Palace of the Republics, Maseru
“So. This is it.”
It was, honestly, a rather unimpressive looking display. Blank sheets of paper and open envelopes lay spread across the mahogany table which dominated the Secretary-General’s office.
“Per the conclusions of the Politburo session on April First, twenty-one hundred,” Commodore Sone began as the aide who had delivered the items stepped back, “These are the documents that, once completed, will be delivered to the individual commanders…”
The man’s monotone voice seemed to fade into the background as Ata looked intently at the letters. Credit where credit was due, Duarte’s typically bland demeanor had hardly shifted in face of the task before him.
Then why am I worried? The Deputy Secretary-General wondered to himself. He certainly had no role in this part of the process. But the little black card they’d been giving him each day seemed to have a weight all of its own, and of course, there was the new fellow in his security detail, holding that briefcase. The same for the Secretary-General too, but at least the fellow seemed to be taking better to the change.

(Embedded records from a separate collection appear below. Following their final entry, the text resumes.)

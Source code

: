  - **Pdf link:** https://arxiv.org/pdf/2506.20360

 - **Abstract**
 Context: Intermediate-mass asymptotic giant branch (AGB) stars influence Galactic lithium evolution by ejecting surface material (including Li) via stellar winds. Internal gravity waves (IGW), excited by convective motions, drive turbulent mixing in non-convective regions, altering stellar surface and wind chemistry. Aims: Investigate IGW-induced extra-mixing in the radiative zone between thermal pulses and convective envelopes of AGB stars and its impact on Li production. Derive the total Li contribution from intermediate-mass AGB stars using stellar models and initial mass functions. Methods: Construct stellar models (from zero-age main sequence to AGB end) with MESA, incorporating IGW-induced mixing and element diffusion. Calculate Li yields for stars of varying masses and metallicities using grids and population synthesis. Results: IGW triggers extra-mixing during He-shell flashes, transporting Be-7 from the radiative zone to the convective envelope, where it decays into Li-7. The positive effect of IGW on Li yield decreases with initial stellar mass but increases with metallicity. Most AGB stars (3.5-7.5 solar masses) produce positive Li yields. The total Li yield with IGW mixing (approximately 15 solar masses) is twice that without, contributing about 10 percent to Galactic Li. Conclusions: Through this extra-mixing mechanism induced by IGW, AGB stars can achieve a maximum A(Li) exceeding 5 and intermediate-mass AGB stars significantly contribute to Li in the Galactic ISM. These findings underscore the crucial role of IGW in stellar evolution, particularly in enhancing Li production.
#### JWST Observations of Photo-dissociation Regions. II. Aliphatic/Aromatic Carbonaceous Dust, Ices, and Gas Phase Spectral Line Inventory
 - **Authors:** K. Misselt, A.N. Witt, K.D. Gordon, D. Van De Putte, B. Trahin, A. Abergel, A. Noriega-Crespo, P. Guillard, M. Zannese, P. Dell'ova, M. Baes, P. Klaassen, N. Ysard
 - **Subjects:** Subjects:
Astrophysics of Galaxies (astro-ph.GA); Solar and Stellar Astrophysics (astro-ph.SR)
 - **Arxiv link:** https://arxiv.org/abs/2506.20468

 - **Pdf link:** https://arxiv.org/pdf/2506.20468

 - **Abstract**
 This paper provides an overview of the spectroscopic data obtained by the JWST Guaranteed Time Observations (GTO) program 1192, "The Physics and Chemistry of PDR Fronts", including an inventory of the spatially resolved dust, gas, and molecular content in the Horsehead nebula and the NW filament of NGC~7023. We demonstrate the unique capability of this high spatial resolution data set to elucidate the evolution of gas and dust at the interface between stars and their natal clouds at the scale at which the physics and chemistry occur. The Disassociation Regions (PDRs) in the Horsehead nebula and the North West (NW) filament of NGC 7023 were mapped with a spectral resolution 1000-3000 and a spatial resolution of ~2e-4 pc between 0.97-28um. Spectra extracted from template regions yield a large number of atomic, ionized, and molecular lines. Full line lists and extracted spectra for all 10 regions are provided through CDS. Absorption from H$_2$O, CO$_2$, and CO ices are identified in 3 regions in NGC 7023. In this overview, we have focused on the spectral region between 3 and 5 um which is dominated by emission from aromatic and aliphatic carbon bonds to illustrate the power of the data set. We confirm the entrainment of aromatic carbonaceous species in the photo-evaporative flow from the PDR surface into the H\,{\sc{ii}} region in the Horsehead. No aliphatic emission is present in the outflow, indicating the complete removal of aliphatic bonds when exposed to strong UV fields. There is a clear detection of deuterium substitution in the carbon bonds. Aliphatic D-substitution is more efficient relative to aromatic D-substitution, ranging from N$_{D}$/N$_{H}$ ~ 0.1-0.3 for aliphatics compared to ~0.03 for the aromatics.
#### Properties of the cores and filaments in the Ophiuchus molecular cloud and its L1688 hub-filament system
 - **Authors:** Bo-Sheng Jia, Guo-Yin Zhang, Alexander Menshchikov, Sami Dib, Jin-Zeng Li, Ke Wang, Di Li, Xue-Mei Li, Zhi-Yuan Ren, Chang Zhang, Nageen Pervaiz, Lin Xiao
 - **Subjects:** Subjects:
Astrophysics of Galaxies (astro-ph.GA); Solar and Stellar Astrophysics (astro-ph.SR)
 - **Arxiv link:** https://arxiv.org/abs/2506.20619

And of course, there had been that last Politburo meeting. Nuclear policy, or rather, their previous lack thereof. Honestly, as far as Ata was concerned, anyone who wasn’t at least a bit worried about the whole thing probably had no business being involved in it… but it seemed as though such a line of thought might disqualify most of the upper echelons in Maseru. The children had found their hammer, so of course, everything was to be a nail now. The imperialists, the aliens, at this rate Ata was half expecting some General to suggest stopping some hurricanes with atomic weapons. And all the talk of pre-delegating launch authority to commanders upon the commencement of hostilities… The idea of some mid-level army officer with a brand new pet nuke was something to keep him up at night.
Naturally, this little gathering here was just a continuation of that line of thought. Making sure that if the men in this room were too dead to give the orders, someone else would still ensure that plenty more could join them.
“… now, at any given point during peacetime, a minimum of one-third of our submarine flotilla remains at sea. Naturally that includes our ballistic missile submarines, which have, as previously discussed been outfitted to deploy special weapons if need be,” Sone was saying, following a lurid description of nuclear contingencies and consequences, “Of course, these baselines would shift in the event of crisis or conflict, but needless to say our undersea deterrent is far more survivable than anything the other branches can operate, and, despite all measures and precautions, perhaps more survivable than the means by which we coordinate them.”
Well, the man certainly did take a great deal of satisfaction in that. Ata couldn’t really blame him, it was no great secret that the Navy was the red-headed stepchild of all the armed services, after all, there was little sense in attempting to keep pace with the fleets of the imperial powers. In the event of a real war one might even go so far as to say that their role was to die gloriously more than anything. But such was not a sentiment one would raise around the good Commodore.
Duarte nodded slowly, pushing one of the papers on his desk towards himself, “And so these letters…”
“Of last resort,” the Commodore completed, “Our bold little submarines may outlive us all, but they will have your words to guide them. I should emphasize, these missives will ideally be read by no one, they will be destroyed should they require update or when you depart office, and your successor shall be requested to provide a new set. But should our sea-based deterrent lose all communications with the chain of command as per our set criteria, their captains will, given the absence of any other instructions, determine whether to open the letters. Should such occur, the orders contained therein will be followed.”
“A last will and testament,” Ata remarked, a comment which, judging from the irritated reactions, was clearly unasked for.
“Naturally, given the principles of mutual assured destruction, it is expected that there should be some sort of launch under such circumstances, though beyond that we have some freedom to determine the specifics of their actions,” Sone concluded, “Or alternatively to leave it to the captains’ best judgement, though that feels a little unhelpful…”
Duarted sighed, and reached over for a pen, “Well… I should certainly hope they can read my handwriting,” the Secretary-General said lightly.
“Please write clearly, sir,” Sone said, before quickly getting up, “In order to maintain the appropriate level of secrecy, we shall withdraw. Do seal the envelopes when finished…”
Perhaps it was his imagination, but Ata could hear the pen begin to scratch even as the door shut behind them all. The Commodore leaned against the wall, glancing at his watch.
“So. You think they’ll ever be opened?” Ata finally asked after a few moments of awkward silence.
“Won’t be around to worry about it if they are,” Sone responded, crossing his arms as he did.
“Say something should go wrong. If some accident should cause our submarines to mistakenly believe that the Union has been destroyed, and they launch. Or they launch at the wrong targets…”
“Our procedures are very thorough, and our commanders have been well briefed on the factors they should consider before opening the letters,” the Commodore said vaguely, “In wartime circumstances, it is likely that they would have already received more specific overriding instructions prior to any loss of communications. ‘Last resort’ ought to be taken quite literally here.”
“But all the same,” Ata pressed, “We don’t even know what those letters contain, and you have already suggested that there will be some kind of launch. If something should go wrong-”
“Then we won’t be around long enough to worry about it either,” Sone said with a humorless smile.